Elsewhere she declares: "In the solitude of the virgin forest I am calm, tranquil, experience no ennui and am almost merry. When I am obliged to leave the great woodland the power to struggle grows less in me. I become of an excessive sensibility. I feel more keenly life's blows. I am not armed for elbowing my way and making a place for myself in the sunshine. I neither love nor understand anything except my virgin forest. There, indeed, I suffer from the inclemency of the weather, from hunger, from sickness; but these are only physical sufferings and are soon forgotten, while moral and interior pains, on the contrary, are ineradicable."[179]

And still again she tells us: "The solitude of the virgin forest has become a necessity for me; it attracts me by its mysterious silence, and only in the great woods have I the impression of being at home."[180]

Can we wonder that such an ardent lover of Nature and such a strenuous votary of science was able to forget herself in her work and was able, notwithstanding her toils and her sufferings, to produce six quarto volumes of reports, in as many years, on the unexplored regions which she had so carefully surveyed and charted? Can we be surprised that her labors received due recognition from learned societies in both the New and the Old World, and that she was acclaimed as an explorer who had rendered distinct service to the cause of natural science, as well as to geography?[181]

When we recall the labors of this lone daughter of France in the wilds of the tropics, with no one to communicate with except her half-civilized servants and boatmen, we instinctively hark back to days not long past and estimate the enormous progress women have made in social and intellectual freedom within but a few decades.

Owing to the policy of repression which so long prevailed regarding the intellectual efforts of women, and the social obstacles which prevented them from publicly acknowledging the offspring of their genius, women like the Brontë sisters, George Sand and George Eliot were compelled to conceal their identity under male designations. Because it was considered immodest for a woman to appear before the public as an author, Lady Nairne, after Burns, the most popular song writer in Scotland, felt obliged to keep secret the authorship of her beautiful poems.

Similarly, family honor made it incumbent on Fanny Mendelssohn to refrain from publishing her musical compositions under her own name.

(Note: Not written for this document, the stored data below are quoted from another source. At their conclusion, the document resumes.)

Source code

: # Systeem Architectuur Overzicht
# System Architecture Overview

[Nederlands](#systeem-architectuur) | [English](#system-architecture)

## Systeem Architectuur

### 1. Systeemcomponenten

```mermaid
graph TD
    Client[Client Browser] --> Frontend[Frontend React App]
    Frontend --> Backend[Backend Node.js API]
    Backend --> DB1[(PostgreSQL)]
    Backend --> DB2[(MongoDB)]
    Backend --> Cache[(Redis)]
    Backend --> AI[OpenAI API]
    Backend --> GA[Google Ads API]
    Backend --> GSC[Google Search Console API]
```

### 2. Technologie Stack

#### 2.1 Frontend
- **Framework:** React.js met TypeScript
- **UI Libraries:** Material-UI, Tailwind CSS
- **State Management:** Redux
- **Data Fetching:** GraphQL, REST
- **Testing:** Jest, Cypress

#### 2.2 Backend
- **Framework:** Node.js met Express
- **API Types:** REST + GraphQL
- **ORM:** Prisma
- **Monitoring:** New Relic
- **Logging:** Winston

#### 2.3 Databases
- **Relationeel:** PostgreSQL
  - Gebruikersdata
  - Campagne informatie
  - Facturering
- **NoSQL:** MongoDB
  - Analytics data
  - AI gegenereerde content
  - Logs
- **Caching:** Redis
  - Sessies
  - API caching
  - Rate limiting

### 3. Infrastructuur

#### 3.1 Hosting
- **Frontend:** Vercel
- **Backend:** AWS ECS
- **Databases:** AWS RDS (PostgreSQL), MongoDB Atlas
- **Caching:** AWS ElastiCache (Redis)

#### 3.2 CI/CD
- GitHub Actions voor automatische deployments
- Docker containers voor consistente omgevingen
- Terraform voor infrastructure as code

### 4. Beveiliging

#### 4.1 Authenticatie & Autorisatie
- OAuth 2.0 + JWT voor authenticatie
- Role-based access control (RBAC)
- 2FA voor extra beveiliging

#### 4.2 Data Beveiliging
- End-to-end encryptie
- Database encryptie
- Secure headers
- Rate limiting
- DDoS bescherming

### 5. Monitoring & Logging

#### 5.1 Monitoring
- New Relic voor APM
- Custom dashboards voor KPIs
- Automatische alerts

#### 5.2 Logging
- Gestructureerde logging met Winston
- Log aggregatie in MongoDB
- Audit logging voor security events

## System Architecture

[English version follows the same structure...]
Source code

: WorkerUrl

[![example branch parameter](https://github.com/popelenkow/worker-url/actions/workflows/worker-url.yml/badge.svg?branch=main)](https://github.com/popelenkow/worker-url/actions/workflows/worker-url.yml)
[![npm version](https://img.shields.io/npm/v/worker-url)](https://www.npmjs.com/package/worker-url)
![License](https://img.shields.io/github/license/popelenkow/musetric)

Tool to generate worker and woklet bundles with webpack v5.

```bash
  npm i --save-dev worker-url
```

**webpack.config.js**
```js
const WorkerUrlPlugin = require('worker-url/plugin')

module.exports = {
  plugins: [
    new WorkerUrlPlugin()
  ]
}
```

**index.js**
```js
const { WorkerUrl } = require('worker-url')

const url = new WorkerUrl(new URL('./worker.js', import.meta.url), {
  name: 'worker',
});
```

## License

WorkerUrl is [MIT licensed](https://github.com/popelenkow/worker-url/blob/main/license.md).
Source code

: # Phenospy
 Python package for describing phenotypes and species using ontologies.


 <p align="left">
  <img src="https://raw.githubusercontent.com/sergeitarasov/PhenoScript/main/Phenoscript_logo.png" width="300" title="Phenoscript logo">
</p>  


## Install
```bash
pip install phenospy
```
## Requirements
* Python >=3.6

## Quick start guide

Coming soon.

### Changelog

Accordingly, they appeared along with those of her brother Felix, and so similar are they in color and sentiment to his own productions that they are indistinguishable from them, unless the author's signature be attached. To satisfy an inane public opinion, they long contributed "to swell the volume of her brother's fame," and there is reason to believe that some of them still appear under his name at the present day.

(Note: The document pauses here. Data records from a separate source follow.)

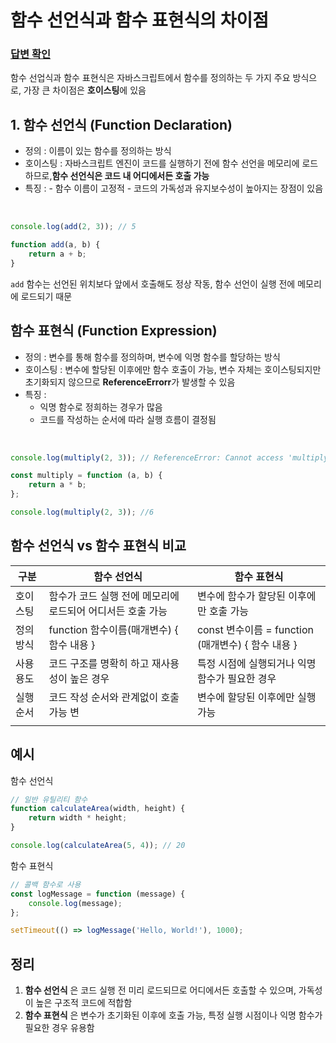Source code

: # 함수 선언식과 함수 표현식의 차이점

### [답변 확인](https://www.maeil-mail.kr/question/68)

함수 선업식과 함수 표현식은 자바스크립트에서 함수를 정의하는 두 가지 주요 방식으로, 가장 큰 차이점은 **호이스팅**에 있음

## 1. 함수 선언식 (Function Declaration)

-   정의 : 이름이 있는 함수를 정의하는 방식
-   호이스팅 : 자바스크립트 엔진이 코드를 실행하기 전에 함수 선언을 메모리에 로드하므로,**함수 선언식은 코드 내 어디에서든 호출 가능**
-   특징 : - 함수 이름이 고정적 - 코드의 가독성과 유지보수성이 높아지는 장점이 있음

<br/>

```jsx
console.log(add(2, 3)); // 5

function add(a, b) {
    return a + b;
}
```

`add` 함수는 선언된 위치보다 앞에서 호출해도 정상 작동, 함수 선언이 실행 전에 메모리에 로드되기 때문

## 함수 표현식 (Function Expression)

-   정의 : 변수를 통해 함수를 정의하며, 변수에 익명 함수를 할당하는 방식
-   호이스팅 : 변수에 할당된 이후에만 함수 호출이 가능, 변수 자체는 호이스팅되지만 초기화되지 않으므로 **ReferenceErrorr**가 발생할 수 있음
-   특징 :
    -   익명 함수로 정희하는 경우가 많음
    -   코드를 작성하는 순서에 따라 실행 흐름이 결정됨

<br/>

```jsx
console.log(multiply(2, 3)); // ReferenceError: Cannot access 'multiply' before initialization

const multiply = function (a, b) {
    return a * b;
};

console.log(multiply(2, 3)); //6
```

## 함수 선언식 vs 함수 표현식 비교

| 구분      | 함수 선언식                                                | 함수 표현식                                        |
| --------- | ---------------------------------------------------------- | -------------------------------------------------- |
| 호이스팅  | 함수가 코드 실행 전에 메모리에 로드되어 어디서든 호출 가능 | 변수에 함수가 할당된 이후에만 호출 가능            |
| 정의 방식 | function 함수이름(매개변수) { 함수 내용 }                  | const 변수이름 = function (매개변수) { 함수 내용 } |
| 사용 용도 | 코드 구조를 명확히 하고 재사용성이 높은 경우               | 특정 시점에 실행되거나 익명 함수가 필요한 경우     |
| 실행 순서 | 코드 작성 순서와 관계없이 호출 가능 변                     | 변수에 할당된 이후에만 실행 가능                   |
|           |

## 예시

함수 선언식

```jsx
// 일반 유틸리티 함수
function calculateArea(width, height) {
    return width * height;
}

console.log(calculateArea(5, 4)); // 20
```

함수 표현식

```jsx
// 콜백 함수로 사용
const logMessage = function (message) {
    console.log(message);
};

setTimeout(() => logMessage('Hello, World!'), 1000);
```

## 정리

1. **함수 선언식** 은 코드 실행 전 미리 로드되므로 어디에서든 호출할 수 있으며, 가독성이 높은 구조적 코드에 적합함
2. **함수 표현식** 은 변수가 초기화된 이후에 호출 가능, 특정 실행 시점이나 익명 함수가 필요한 경우 유용함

Yes, truly, when one recalls these and similar facts, one cannot help exclaiming: "What a marvelous change in the attitude of the world toward women within the memories of those still living!" Women like Miss Ormerod, Miss Kingsley and Mme. Coudreau would have been ostracized if they had dared to attempt, in the days of Lady Nairne, the Brontë sisters and Fanny Mendelssohn, what they may now do not only without censure but without exciting more than passing comment. The ban has been lifted from what was for ages tabu for women, and the sphere of their intellectual activities is now almost coëxtensive with that of the sterner sex. Not only does society no longer point the finger of scorn at the woman naturalist or the woman explorer, but it showers honors on her while living and erects monuments to her memory when dead. A great change, indeed, and one long and ardently desired. Verily, tempora mutantur, nos et mutamur in illis.

FOOTNOTES:

[164] In his erudite work, Geschichte der Botanik, Vol. III, p. 517, Koenigsberg, 1856, Ernest H. F. Meyer gives in a few words his estimate of the excellence of Hildegard's Physica: "Aber als ehrwürdiges Denkmal des Alterthums und einer zu jener Zeit nicht gemeinen Naturkentniss empfehlen sich zumal deutschen Naturforschern ihre vier Bücher der Physica.... Denn nicht nur der deutsche Botaniker und Zoologe finden in ihrer Physik fast die ersten rohen Anfänge vaterländische Naturforshung, auch dem Artzt bietet sic für jene Zeit überraschende Erscheinung dar, eine nicht von Dioskorides abgeleitete, sondern unverkennbar aus der Volksüberlieferung geschöpfte Heilmittellehre; und der Sprachforscher stösst im lateinischen Text beinahe Zeile um Zeile auf deutsche Ausdrücke seltener Sprachformen."